We all know that fast food is not the healthiest choice, and yet most consumers rely on these options at some point, whether for convenience, consistency, or cost reasons. But there are also certain menu items that people actively seek out for the unique benefits they provide, transforming an easy convenience item into a sought-after prize.
The contradiction might be nowhere more evident than in the Jack in the Box taco, a menu item initially introduced by the burger-oriented chain in the 1950s. Unlike conventional fast food tacos, Jack in the Box stuffs the tortilla with ground beef before freezing the individual tacos to ship to stores. Once they arrive, workers complete an order by dropping the entire tortilla into the fryer, then top it with a slice of American cheese, some hot sauce, and lettuce. It is utterly weird, and for those who have never tried it, it seems deeply unappealing.
Even those who try it tend to question its appeal, and yet they seem unable to resist. Jack in the Box sells more tacos than any other menu item, which is especially remarkable for a burger chain.
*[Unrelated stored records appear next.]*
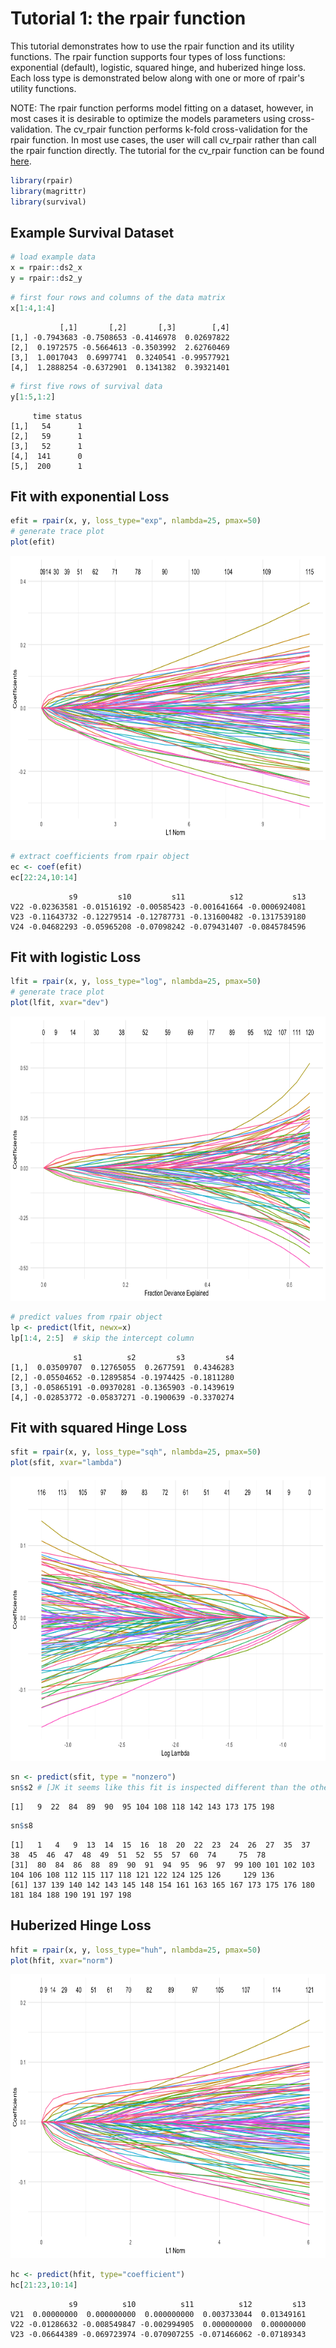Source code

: Tutorial 1: the rpair function
================

This tutorial demonstrates how to use the rpair function and its utility functions.  The rpair function supports four types of loss functions: exponential (default), logistic, squared hinge, and huberized hinge loss. Each loss type is demonstrated below along with one or more of rpair's utility functions.

NOTE: The rpair function performs model fitting on a dataset, however, in most cases it is desirable to optimize the models parameters using cross-validation. The cv_rpair function performs k-fold cross-validation for the rpair function. In most use cases, the user will call cv_rpair rather than call the rpair function directly.  The tutorial for the cv_rpair function can be found [here](https://github.com/krumsieklab/rpair/blob/master/tutorials/02_the_cv_rpair_function.md).


``` r
library(rpair)
library(magrittr)
library(survival)
```

## Example Survival Dataset
```r
# load example data
x = rpair::ds2_x
y = rpair::ds2_y
```

```r
# first four rows and columns of the data matrix
x[1:4,1:4]
```
               [,1]       [,2]       [,3]        [,4]
    [1,] -0.7943683 -0.7508653 -0.4146978  0.02697822
    [2,]  0.1972575 -0.5664613 -0.3503992  2.62760469
    [3,]  1.0017043  0.6997741  0.3240541 -0.99577921
    [4,]  1.2888254 -0.6372901  0.1341382  0.39321401 

```r
# first five rows of survival data
y[1:5,1:2]
```
         time status
    [1,]   54      1
    [2,]   59      1
    [3,]   52      1
    [4,]  141      0
    [5,]  200      1



## Fit with exponential Loss
```r
efit = rpair(x, y, loss_type="exp", nlambda=25, pmax=50)
# generate trace plot
plot(efit)
```

<img src="imgs/efit_plot.png" width="665" height="455" />

```r
# extract coefficients from rpair object
ec <- coef(efit)
ec[22:24,10:14]
```
                 s9         s10         s11          s12           s13
    V22 -0.02363581 -0.01516192 -0.00585423 -0.001641664 -0.0006924081
    V23 -0.11643732 -0.12279514 -0.12787731 -0.131600482 -0.1317539180
    V24 -0.04682293 -0.05965208 -0.07098242 -0.079431407 -0.0845784596


## Fit with logistic Loss
```r
lfit = rpair(x, y, loss_type="log", nlambda=25, pmax=50)
# generate trace plot
plot(lfit, xvar="dev")
```

<img src="imgs/lfit_plot.png" width="665" height="455" />

```r
# predict values from rpair object
lp <- predict(lfit, newx=x)
lp[1:4, 2:5]  # skip the intercept column
```
                  s1          s2         s3         s4
    [1,]  0.03509707  0.12765055  0.2677591  0.4346283
    [2,] -0.05504652 -0.12895854 -0.1974425 -0.1811280
    [3,] -0.05865191 -0.09370281 -0.1365903 -0.1439619
    [4,] -0.02853772 -0.05837271 -0.1900639 -0.3370274
    
    
## Fit with squared Hinge Loss
```r
sfit = rpair(x, y, loss_type="sqh", nlambda=25, pmax=50)
plot(sfit, xvar="lambda")
```

<img src="imgs/sfit_plot.png" width="665" height="455" />

```r
sn <- predict(sfit, type = "nonzero")
sn$s2 # [JK it seems like this fit is inspected different than the other two above and the fourth one below... why is that?]
```
    [1]   9  22  84  89  90  95 104 108 118 142 143 173 175 198
```r
sn$s8
```
    [1]   1   4   9  13  14  15  16  18  20  22  23  24  26  27  35  37  38  45  46  47  48  49  51  52  55  57  60  74     75  78
    [31]  80  84  86  88  89  90  91  94  95  96  97  99 100 101 102 103 104 106 108 112 115 117 118 121 122 124 125 126     129 136
    [61] 137 139 140 142 143 145 148 154 161 163 165 167 173 175 176 180 181 184 188 190 191 197 198  


## Huberized Hinge Loss
```r
hfit = rpair(x, y, loss_type="huh", nlambda=25, pmax=50)
plot(hfit, xvar="norm")
```

<img src="imgs/hfit_plot.png" width="665" height="455" />

```r
hc <- predict(hfit, type="coefficient")
hc[21:23,10:14]
```

                 s9          s10          s11          s12         s13
    V21  0.00000000  0.000000000  0.000000000  0.003733044  0.01349161
    V22 -0.01286632 -0.008549847 -0.002994905  0.000000000  0.00000000
    V23 -0.06644389 -0.069723974 -0.070907255 -0.071466062 -0.07189343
It even sells approximately as many tacos as McDonald’s sells Big Macs—approximately 1055 of them every minute of the day.
The odd combination of soggy interior (created because the meat is already in the taco shell when it gets fried) and crunchy edge evokes comparisons to an envelope of wet cat food but also a nearly obsessive desire for the small, inexpensive tacos. Diners can get two tacos for just 99¢.
Famous fans include Selena Gomez (whose friends built her a Jack in the Box taco cake for her birthday), Chrissy Teigen, and Chelsea Handler. The legion of fans also include restaurateurs who try to copy the fried treat for their own stores. One higher-end restaurant serves three of its version of the tacos for $18. But Jack in the Box appears unconcerned about the threat of copycats taking some of its business. The chain’s director of product marketing assures consumers that “We are always imitated by never duplicated.”
- What is the basis of Jack in the Box’s sustainable competitive advantage when it comes to the tacos that the company sells?